**Problem details**
Find the line with "PotentiometerInternal Digital |" in the entries below, then reproduce it and every line after it down to and including the line with "UltrasonicSensor | ?", exactly.

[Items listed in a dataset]
__________
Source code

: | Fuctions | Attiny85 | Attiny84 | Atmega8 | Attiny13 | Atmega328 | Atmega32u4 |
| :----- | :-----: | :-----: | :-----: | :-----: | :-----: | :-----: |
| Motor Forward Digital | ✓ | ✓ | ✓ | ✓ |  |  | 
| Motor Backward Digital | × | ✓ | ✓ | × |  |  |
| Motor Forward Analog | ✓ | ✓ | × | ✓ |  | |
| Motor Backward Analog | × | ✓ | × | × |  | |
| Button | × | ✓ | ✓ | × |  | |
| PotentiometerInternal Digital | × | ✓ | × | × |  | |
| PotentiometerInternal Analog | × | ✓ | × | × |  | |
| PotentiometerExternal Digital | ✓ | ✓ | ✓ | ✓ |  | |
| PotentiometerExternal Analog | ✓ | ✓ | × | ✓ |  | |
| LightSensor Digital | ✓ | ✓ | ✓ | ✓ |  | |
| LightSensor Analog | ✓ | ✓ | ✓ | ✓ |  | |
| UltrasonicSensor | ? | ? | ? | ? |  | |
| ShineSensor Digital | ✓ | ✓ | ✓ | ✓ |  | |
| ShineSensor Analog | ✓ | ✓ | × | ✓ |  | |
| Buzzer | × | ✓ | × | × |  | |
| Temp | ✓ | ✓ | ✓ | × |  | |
__________
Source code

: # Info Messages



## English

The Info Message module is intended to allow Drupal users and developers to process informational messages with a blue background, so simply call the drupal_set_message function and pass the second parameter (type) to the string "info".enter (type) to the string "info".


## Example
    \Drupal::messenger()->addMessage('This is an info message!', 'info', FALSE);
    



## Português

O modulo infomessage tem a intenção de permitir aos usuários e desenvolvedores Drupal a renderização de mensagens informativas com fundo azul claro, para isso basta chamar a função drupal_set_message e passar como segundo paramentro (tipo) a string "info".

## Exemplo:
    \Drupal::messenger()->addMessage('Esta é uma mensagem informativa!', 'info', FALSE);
__________
**Written reply**
| PotentiometerInternal Digital | × | ✓ | × | × |  | |
| PotentiometerInternal Analog | × | ✓ | × | × |  | |
| PotentiometerExternal Digital | ✓ | ✓ | ✓ | ✓ |  | |
| PotentiometerExternal Analog | ✓ | ✓ | × | ✓ |  | |
| LightSensor Digital | ✓ | ✓ | ✓ | ✓ |  | |
| LightSensor Analog | ✓ | ✓ | ✓ | ✓ |  | |
| UltrasonicSensor | ? | ? | ? | ? |  | |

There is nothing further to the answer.